> **TASK TO CARRY OUT**: Output all of the data below exactly as given.

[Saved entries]

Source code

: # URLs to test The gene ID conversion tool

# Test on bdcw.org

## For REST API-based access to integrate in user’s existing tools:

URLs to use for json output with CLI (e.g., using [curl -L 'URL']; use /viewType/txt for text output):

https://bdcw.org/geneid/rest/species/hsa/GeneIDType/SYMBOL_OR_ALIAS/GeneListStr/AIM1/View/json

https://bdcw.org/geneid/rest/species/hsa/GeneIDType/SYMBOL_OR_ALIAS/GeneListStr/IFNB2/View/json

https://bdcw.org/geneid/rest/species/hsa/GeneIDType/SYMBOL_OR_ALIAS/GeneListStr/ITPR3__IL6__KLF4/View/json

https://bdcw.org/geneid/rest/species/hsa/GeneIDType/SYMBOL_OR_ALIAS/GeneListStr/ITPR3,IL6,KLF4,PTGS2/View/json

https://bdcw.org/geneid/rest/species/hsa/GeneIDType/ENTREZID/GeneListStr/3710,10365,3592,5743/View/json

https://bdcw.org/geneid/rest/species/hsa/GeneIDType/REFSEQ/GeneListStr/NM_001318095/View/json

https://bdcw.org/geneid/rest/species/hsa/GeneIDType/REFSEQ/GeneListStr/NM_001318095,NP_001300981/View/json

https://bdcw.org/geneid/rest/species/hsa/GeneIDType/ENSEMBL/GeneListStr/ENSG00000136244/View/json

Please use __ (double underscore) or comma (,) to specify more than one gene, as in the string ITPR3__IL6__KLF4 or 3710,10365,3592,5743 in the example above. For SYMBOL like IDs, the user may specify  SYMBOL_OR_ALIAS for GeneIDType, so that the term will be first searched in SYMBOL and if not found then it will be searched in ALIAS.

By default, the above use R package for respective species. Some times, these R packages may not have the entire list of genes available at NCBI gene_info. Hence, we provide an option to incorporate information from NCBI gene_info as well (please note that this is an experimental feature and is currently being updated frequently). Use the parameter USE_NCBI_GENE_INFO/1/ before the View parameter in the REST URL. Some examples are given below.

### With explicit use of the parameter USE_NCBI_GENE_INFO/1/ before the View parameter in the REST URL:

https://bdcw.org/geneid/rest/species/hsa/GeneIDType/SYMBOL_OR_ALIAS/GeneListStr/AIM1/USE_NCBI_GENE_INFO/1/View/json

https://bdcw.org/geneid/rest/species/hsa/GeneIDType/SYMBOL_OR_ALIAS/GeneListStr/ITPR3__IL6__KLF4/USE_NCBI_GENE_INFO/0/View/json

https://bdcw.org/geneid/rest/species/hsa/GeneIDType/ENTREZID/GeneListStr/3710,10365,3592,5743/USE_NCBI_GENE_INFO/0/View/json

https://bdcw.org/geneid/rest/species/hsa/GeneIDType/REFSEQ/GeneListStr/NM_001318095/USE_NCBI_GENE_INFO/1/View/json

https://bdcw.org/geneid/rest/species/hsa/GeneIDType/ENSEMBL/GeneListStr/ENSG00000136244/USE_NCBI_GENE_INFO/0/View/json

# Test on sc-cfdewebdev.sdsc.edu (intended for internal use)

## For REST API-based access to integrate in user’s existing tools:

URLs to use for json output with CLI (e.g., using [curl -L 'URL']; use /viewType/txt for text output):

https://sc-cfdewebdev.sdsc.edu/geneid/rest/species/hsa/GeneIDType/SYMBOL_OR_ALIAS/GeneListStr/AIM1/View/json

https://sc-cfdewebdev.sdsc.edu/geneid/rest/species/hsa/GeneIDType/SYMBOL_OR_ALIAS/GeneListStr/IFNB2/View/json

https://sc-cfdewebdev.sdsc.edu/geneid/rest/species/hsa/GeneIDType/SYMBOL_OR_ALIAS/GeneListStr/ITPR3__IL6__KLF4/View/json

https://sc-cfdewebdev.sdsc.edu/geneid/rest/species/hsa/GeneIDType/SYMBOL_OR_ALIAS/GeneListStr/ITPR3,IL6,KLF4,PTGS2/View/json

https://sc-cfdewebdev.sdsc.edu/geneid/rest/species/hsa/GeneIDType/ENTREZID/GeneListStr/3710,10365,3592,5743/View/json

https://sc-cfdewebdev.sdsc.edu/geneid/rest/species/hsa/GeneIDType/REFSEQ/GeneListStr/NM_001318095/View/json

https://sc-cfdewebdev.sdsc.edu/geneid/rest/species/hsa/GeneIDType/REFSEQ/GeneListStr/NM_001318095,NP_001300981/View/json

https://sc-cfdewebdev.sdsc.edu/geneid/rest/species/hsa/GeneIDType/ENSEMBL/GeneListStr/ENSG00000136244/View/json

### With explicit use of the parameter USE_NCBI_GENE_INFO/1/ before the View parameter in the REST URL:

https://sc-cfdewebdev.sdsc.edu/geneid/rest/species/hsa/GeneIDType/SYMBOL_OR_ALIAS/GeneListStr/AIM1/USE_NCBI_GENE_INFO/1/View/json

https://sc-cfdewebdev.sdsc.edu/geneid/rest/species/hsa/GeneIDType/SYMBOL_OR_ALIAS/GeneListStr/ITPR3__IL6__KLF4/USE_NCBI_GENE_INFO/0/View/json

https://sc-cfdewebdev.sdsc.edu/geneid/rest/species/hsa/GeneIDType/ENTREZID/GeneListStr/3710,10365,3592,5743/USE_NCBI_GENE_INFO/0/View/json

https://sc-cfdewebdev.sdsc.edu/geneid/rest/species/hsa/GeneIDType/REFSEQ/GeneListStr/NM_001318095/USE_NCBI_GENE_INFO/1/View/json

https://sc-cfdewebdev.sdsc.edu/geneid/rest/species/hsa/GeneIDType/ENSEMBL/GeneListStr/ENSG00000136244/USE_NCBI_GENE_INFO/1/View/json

> **TASK ANSWER**:
Source code

: # URLs to test The gene ID conversion tool

# Test on bdcw.org

## For REST API-based access to integrate in user’s existing tools:

URLs to use for json output with CLI (e.g., using [curl -L 'URL']; use /viewType/txt for text output):

https://bdcw.org/geneid/rest/species/hsa/GeneIDType/SYMBOL_OR_ALIAS/GeneListStr/AIM1/View/json

https://bdcw.org/geneid/rest/species/hsa/GeneIDType/SYMBOL_OR_ALIAS/GeneListStr/IFNB2/View/json

https://bdcw.org/geneid/rest/species/hsa/GeneIDType/SYMBOL_OR_ALIAS/GeneListStr/ITPR3__IL6__KLF4/View/json

https://bdcw.org/geneid/rest/species/hsa/GeneIDType/SYMBOL_OR_ALIAS/GeneListStr/ITPR3,IL6,KLF4,PTGS2/View/json

https://bdcw.org/geneid/rest/species/hsa/GeneIDType/ENTREZID/GeneListStr/3710,10365,3592,5743/View/json

https://bdcw.org/geneid/rest/species/hsa/GeneIDType/REFSEQ/GeneListStr/NM_001318095/View/json

https://bdcw.org/geneid/rest/species/hsa/GeneIDType/REFSEQ/GeneListStr/NM_001318095,NP_001300981/View/json

https://bdcw.org/geneid/rest/species/hsa/GeneIDType/ENSEMBL/GeneListStr/ENSG00000136244/View/json

Please use __ (double underscore) or comma (,) to specify more than one gene, as in the string ITPR3__IL6__KLF4 or 3710,10365,3592,5743 in the example above. For SYMBOL like IDs, the user may specify  SYMBOL_OR_ALIAS for GeneIDType, so that the term will be first searched in SYMBOL and if not found then it will be searched in ALIAS.

By default, the above use R package for respective species. Some times, these R packages may not have the entire list of genes available at NCBI gene_info. Hence, we provide an option to incorporate information from NCBI gene_info as well (please note that this is an experimental feature and is currently being updated frequently). Use the parameter USE_NCBI_GENE_INFO/1/ before the View parameter in the REST URL. Some examples are given below.

### With explicit use of the parameter USE_NCBI_GENE_INFO/1/ before the View parameter in the REST URL:

https://bdcw.org/geneid/rest/species/hsa/GeneIDType/SYMBOL_OR_ALIAS/GeneListStr/AIM1/USE_NCBI_GENE_INFO/1/View/json

https://bdcw.org/geneid/rest/species/hsa/GeneIDType/SYMBOL_OR_ALIAS/GeneListStr/ITPR3__IL6__KLF4/USE_NCBI_GENE_INFO/0/View/json

https://bdcw.org/geneid/rest/species/hsa/GeneIDType/ENTREZID/GeneListStr/3710,10365,3592,5743/USE_NCBI_GENE_INFO/0/View/json

https://bdcw.org/geneid/rest/species/hsa/GeneIDType/REFSEQ/GeneListStr/NM_001318095/USE_NCBI_GENE_INFO/1/View/json

https://bdcw.org/geneid/rest/species/hsa/GeneIDType/ENSEMBL/GeneListStr/ENSG00000136244/USE_NCBI_GENE_INFO/0/View/json

# Test on sc-cfdewebdev.sdsc.edu (intended for internal use)

## For REST API-based access to integrate in user’s existing tools:

URLs to use for json output with CLI (e.g., using [curl -L 'URL']; use /viewType/txt for text output):

https://sc-cfdewebdev.sdsc.edu/geneid/rest/species/hsa/GeneIDType/SYMBOL_OR_ALIAS/GeneListStr/AIM1/View/json

https://sc-cfdewebdev.sdsc.edu/geneid/rest/species/hsa/GeneIDType/SYMBOL_OR_ALIAS/GeneListStr/IFNB2/View/json

https://sc-cfdewebdev.sdsc.edu/geneid/rest/species/hsa/GeneIDType/SYMBOL_OR_ALIAS/GeneListStr/ITPR3__IL6__KLF4/View/json

https://sc-cfdewebdev.sdsc.edu/geneid/rest/species/hsa/GeneIDType/SYMBOL_OR_ALIAS/GeneListStr/ITPR3,IL6,KLF4,PTGS2/View/json

https://sc-cfdewebdev.sdsc.edu/geneid/rest/species/hsa/GeneIDType/ENTREZID/GeneListStr/3710,10365,3592,5743/View/json

https://sc-cfdewebdev.sdsc.edu/geneid/rest/species/hsa/GeneIDType/REFSEQ/GeneListStr/NM_001318095/View/json

https://sc-cfdewebdev.sdsc.edu/geneid/rest/species/hsa/GeneIDType/REFSEQ/GeneListStr/NM_001318095,NP_001300981/View/json

https://sc-cfdewebdev.sdsc.edu/geneid/rest/species/hsa/GeneIDType/ENSEMBL/GeneListStr/ENSG00000136244/View/json

### With explicit use of the parameter USE_NCBI_GENE_INFO/1/ before the View parameter in the REST URL:

https://sc-cfdewebdev.sdsc.edu/geneid/rest/species/hsa/GeneIDType/SYMBOL_OR_ALIAS/GeneListStr/AIM1/USE_NCBI_GENE_INFO/1/View/json

https://sc-cfdewebdev.sdsc.edu/geneid/rest/species/hsa/GeneIDType/SYMBOL_OR_ALIAS/GeneListStr/ITPR3__IL6__KLF4/USE_NCBI_GENE_INFO/0/View/json

https://sc-cfdewebdev.sdsc.edu/geneid/rest/species/hsa/GeneIDType/ENTREZID/GeneListStr/3710,10365,3592,5743/USE_NCBI_GENE_INFO/0/View/json

https://sc-cfdewebdev.sdsc.edu/geneid/rest/species/hsa/GeneIDType/REFSEQ/GeneListStr/NM_001318095/USE_NCBI_GENE_INFO/1/View/json

https://sc-cfdewebdev.sdsc.edu/geneid/rest/species/hsa/GeneIDType/ENSEMBL/GeneListStr/ENSG00000136244/USE_NCBI_GENE_INFO/1/View/json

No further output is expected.